Wednesday 31 March 2010

PiP Poets In New York pt 2


When you go aboard to a place you’ve never been you tend to walk around it with the naivety of new couples that have not yet met the sinister bones of their partners. On a particular Sunday night Josh and me had our honeymoon bubble popped when we were knifed by the realization that we are more vulnerable as outsiders.

Josh had read about a club in ‘NYC Time Out’ and suggested we check it out; it was a few blocks away from where we stayed so we walked there. When we got to the club they tried to charge us more than the club was advertised for, we showed we were wise and they folded, letting us in for the correct price. We strolled in, walking through the dance floor to stand next to the bar; this was to be the only space we’d occupy for the night.

A tall black guy with muscles as tight as his pouting lips danced in front of us like dust in a whirlwind, he was gay, no straight man points his toes, flicks his wrist and vibrates his hips like Beyonce’ on a power plate. His moves were slick, combining Salsa and Body Popping Street dance with progressive Drum and Bass/house music. The kind of sound you’d hear in Herbal in Shoreditch, just instead of fitness fanatic, toned bellied dancers you find teenage dirt bags in their late twenties zoning out on drug-fuelled cocktails. Josh turned to me and said he preferred watching druggies dance to this kind of music, I laughed.

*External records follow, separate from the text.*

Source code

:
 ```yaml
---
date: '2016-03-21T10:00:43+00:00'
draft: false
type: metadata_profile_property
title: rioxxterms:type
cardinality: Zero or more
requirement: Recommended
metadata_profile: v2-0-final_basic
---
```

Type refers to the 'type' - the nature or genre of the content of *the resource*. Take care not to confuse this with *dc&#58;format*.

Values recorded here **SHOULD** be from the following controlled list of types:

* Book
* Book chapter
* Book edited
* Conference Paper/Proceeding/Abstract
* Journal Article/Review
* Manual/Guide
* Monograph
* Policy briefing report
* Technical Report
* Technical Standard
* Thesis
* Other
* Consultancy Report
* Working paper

As the place gathered we then noticed everyone there was some kind of street dancer, lots of annoying dance moves that involve elbows and not drumbeats were flying around the room, busy as epileptic fits. We wanted to dance, but we couldn’t share the floor, not just because we wanted to two-step but because these guys were floor hogs, if we stepped two meters forward we’d been in ‘elbow to face’ impact zone, then we would have had to sport sunglasses like the clowns in the Hip-Hop, R&B night clubs.

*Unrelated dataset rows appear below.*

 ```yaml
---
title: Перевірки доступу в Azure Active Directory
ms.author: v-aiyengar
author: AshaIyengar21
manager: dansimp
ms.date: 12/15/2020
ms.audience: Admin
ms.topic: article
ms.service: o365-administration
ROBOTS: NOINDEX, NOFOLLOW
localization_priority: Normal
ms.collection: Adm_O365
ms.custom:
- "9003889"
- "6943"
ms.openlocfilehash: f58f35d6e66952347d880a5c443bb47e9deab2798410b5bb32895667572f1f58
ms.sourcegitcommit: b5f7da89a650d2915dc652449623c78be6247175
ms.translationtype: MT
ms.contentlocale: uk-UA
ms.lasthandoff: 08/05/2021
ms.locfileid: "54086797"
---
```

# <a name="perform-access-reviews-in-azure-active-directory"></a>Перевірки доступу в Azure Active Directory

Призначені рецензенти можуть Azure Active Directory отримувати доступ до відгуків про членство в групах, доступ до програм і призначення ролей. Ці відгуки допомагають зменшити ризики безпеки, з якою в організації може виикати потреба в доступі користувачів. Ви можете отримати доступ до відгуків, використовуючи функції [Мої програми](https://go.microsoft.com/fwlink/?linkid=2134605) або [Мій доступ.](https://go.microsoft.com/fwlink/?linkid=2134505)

So we shifted, I was hungry and Josh was tired, the plan – get money out the ATM, find good pizza, go home.


Josh finds an ATM outside a deli, the card, clamped in his hand moved in slow motion towards the slot when we heard a man shout “STOP!” everything in the world froze, even our hearts. “BEFORE YOU DO THAT! I AM NOT GOING TO ROB YOU!” a black guy, about 5’9 and wearing a bomber jacket that made him look like a turtle in a hard-shell stood before us, holding out a piece of paper “I HAVE JUST COME OUT THE STATE PENETENTARY, THE BUS DROPPED ME OFF AND I NEED TO GET OUT OF HERE” our eyes were wide, any tiredness we may have felt vanished as we anticipated any sudden movement “ALL I NEED IS $2.75 TO GET OUTTA HERE! ARE YOU GOING TO HELP ME!?” … silence, the heavy hands of time fought against us, Josh moved the marbles of his eyes without blinking, they swung back and forth like a restless lunatic. We were straight jacketed in 10 seconds of awkward silence, procrastinating… “errrrrrrrrrrr…. Errrrrrrrrr…. Errrrrrrr…. Nooooo …” now I half expected the worse “muthafucka!” he mumbled to himself and quickly walked off, fading into night.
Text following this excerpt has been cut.